To be honest it has been a bit of a rough week, I have been suffering with a lot of exhaustion and pain. Pain is something I don’t talk about often. Yes, there is the ‘normal’ joint pain associated with arthritis and constant subluxations, However the pain that I and to some extent we as a community of chronically ill people, don’t talk about is the neuropathic pain. Neuropathic pain is incredibly difficult to describe, as I said it is felt by many of us with long term health conditions, EDS, MS, CPS, Lupus, lymphoma, etc etc and it is not like a bone pain, or a headache or pain from an injury. It is a constant gnawing pain that feels like it is burrowing into your soul.
You may think I am exaggerating with this description but ask anyone who suffers and they will probably tell you I am under selling it. The best likeness I can think of is think about the worse toothache you have ever add, multiply it by 100 and then think about it not just in your tooth but in an entire part of your body, for me it is my pelvis and legs, pretty much from the waist down. Neuropathic pain is caused by damage or disease affecting signals from the nerves, this affects the somatosensory nervous system. Just to make life more interesting most traditional pain killers, such as opioids don’t touch it. I take anti-epileptic (seizure) medication to try and keep it at bay, but sometimes it gets too much.

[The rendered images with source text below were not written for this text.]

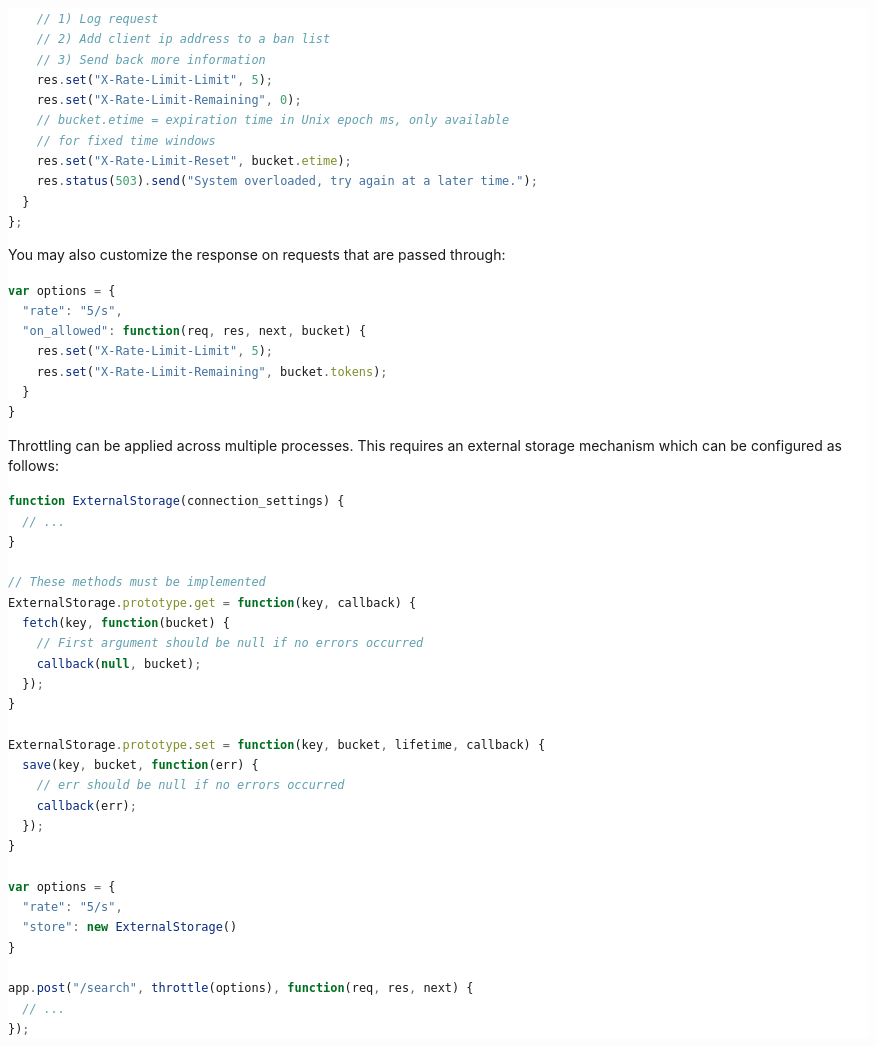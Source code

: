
 ```js
    // 1) Log request
    // 2) Add client ip address to a ban list
    // 3) Send back more information
    res.set("X-Rate-Limit-Limit", 5);
    res.set("X-Rate-Limit-Remaining", 0);
    // bucket.etime = expiration time in Unix epoch ms, only available
    // for fixed time windows
    res.set("X-Rate-Limit-Reset", bucket.etime);
    res.status(503).send("System overloaded, try again at a later time.");
  }
};
```
You may also customize the response on requests that are passed through:
```js
var options = {
  "rate": "5/s",
  "on_allowed": function(req, res, next, bucket) {
    res.set("X-Rate-Limit-Limit", 5);
    res.set("X-Rate-Limit-Remaining", bucket.tokens);
  }
}
```
Throttling can be applied across multiple processes. This requires an external storage mechanism which can be configured as follows:
```js
function ExternalStorage(connection_settings) {
  // ...
}

// These methods must be implemented
ExternalStorage.prototype.get = function(key, callback) {
  fetch(key, function(bucket) {
    // First argument should be null if no errors occurred
    callback(null, bucket);
  });
}

ExternalStorage.prototype.set = function(key, bucket, lifetime, callback) {
  save(key, bucket, function(err) {
    // err should be null if no errors occurred
    callback(err);
  });
}

var options = {
  "rate": "5/s",
  "store": new ExternalStorage()
}

app.post("/search", throttle(options), function(req, res, next) {
  // ...
});
```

To quote a My Chemical Romance song - I am not OK. This is definitely something I need to learn how to say. Last night my husband grumbled at me because I asked him to turn off the TV. What I didn’t say was that I was in so much pain that the thought of getting up and turning off the TV was enough to make me cry. I know he wouldn’t have hesitated to help if I had said that. Likewise, I had a grump at my sister because she asked if I had seen the TV programme about the doctor who stopped taking all medical drugs. My sister wasn’t having a go at me, or suggesting I should try it, or any other kind of insult about my illness, she was just asking if I had seen a TV programme that she had enjoyed. However, because I was in so much pain I was moody and took it to be an insult.
See I usually do so well at managing my condition without pain killers – I have had to be good at it because the pain killers I was on, that worked quite well, there is currently a shortage of them in the country so I can’t get them. Of course my sister was in her home and we were chatting on phone messages, she didn’t know that I had had to take painkillers that evening or that they weren’t working and I was miserable because I was in so much pain that even the weight of the duvet on my leg was agony, all because I didn’t tell her.
I try so hard all of the time to be OK and I have to realise that it is actually alright to say I am not ok, I am struggling today.